About this task
Repeat every record below exactly, but leave out any pictures.

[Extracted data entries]
┏━━

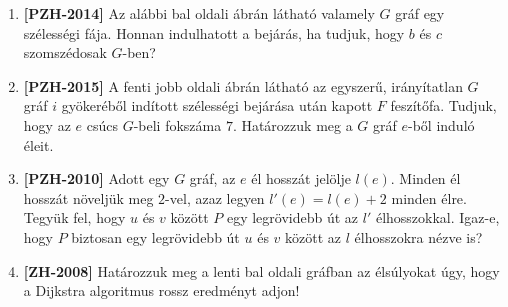 \documentclass[a4paper,12pt]{article}
\begin{document}
\begin{enumerate}
        \item \textbf{[PZH-2014]} Az alábbi bal oldali ábrán látható valamely $G$ gráf egy szélességi fája. Honnan indulhatott a bejárás, ha tudjuk, hogy $b$ és $c$ szomszédosak $G$-ben?
        
        \begin{minipage}{6in}
            \centering
            \raisebox{-0.5\height}{} \hspace{1in}
            \raisebox{-0.5\height}{}
        \end{minipage}
        
        \item \textbf{[PZH-2015]} A fenti jobb oldali ábrán látható az egyszerű, irányítatlan $G$ gráf $i$ gyökeréből indított szélességi bejárása után kapott $F$ feszítőfa. Tudjuk, hogy az $e$ csúcs $G$-beli fokszáma $7$. Határozzuk meg a $G$ gráf $e$-ből induló éleit.


        \item \textbf{[PZH-2010]} Adott egy $G$ gráf, az $e$ él hosszát jelölje $l(e)$. Minden él hosszát növeljük meg $2$-vel, azaz legyen $l'(e)=l(e)+2$ minden élre. Tegyük fel, hogy $u$ és $v$ között $P$ egy legrövidebb út az $l'$ élhosszokkal. Igaz-e, hogy $P$ biztosan egy legrövidebb út $u$ és $v$ között az $l$ élhosszokra nézve is?
        
        
        
        \item \textbf{[ZH-2008]} Határozzuk meg a lenti bal oldali gráfban az élsúlyokat úgy, hogy a Dijkstra algoritmus rossz eredményt adjon!
        \begin{figure}[h]
            \centering
            \begin{subfigure}{0.4\textwidth}
                \centering
                
            \end{subfigure}
        \end{figure}


\end{enumerate}
\end{document}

┗━━

Written response
 \documentclass[a4paper,12pt]{article}
\begin{document}
\begin{enumerate}
        \item \textbf{[PZH-2014]} Az alábbi bal oldali ábrán látható valamely $G$ gráf egy szélességi fája. Honnan indulhatott a bejárás, ha tudjuk, hogy $b$ és $c$ szomszédosak $G$-ben?
        
        \begin{minipage}{6in}
            \centering
            \raisebox{-0.5\height}{} \hspace{1in}
            \raisebox{-0.5\height}{}
        \end{minipage}
        
        \item \textbf{[PZH-2015]} A fenti jobb oldali ábrán látható az egyszerű, irányítatlan $G$ gráf $i$ gyökeréből indított szélességi bejárása után kapott $F$ feszítőfa. Tudjuk, hogy az $e$ csúcs $G$-beli fokszáma $7$. Határozzuk meg a $G$ gráf $e$-ből induló éleit.


        \item \textbf{[PZH-2010]} Adott egy $G$ gráf, az $e$ él hosszát jelölje $l(e)$. Minden él hosszát növeljük meg $2$-vel, azaz legyen $l'(e)=l(e)+2$ minden élre. Tegyük fel, hogy $u$ és $v$ között $P$ egy legrövidebb út az $l'$ élhosszokkal. Igaz-e, hogy $P$ biztosan egy legrövidebb út $u$ és $v$ között az $l$ élhosszokra nézve is?
        
        
        
        \item \textbf{[ZH-2008]} Határozzuk meg a lenti bal oldali gráfban az élsúlyokat úgy, hogy a Dijkstra algoritmus rossz eredményt adjon!
        \begin{figure}[h]
            \centering
            \begin{subfigure}{0.4\textwidth}
                \centering
                
            \end{subfigure}
        \end{figure}


\end{enumerate}
\end{document}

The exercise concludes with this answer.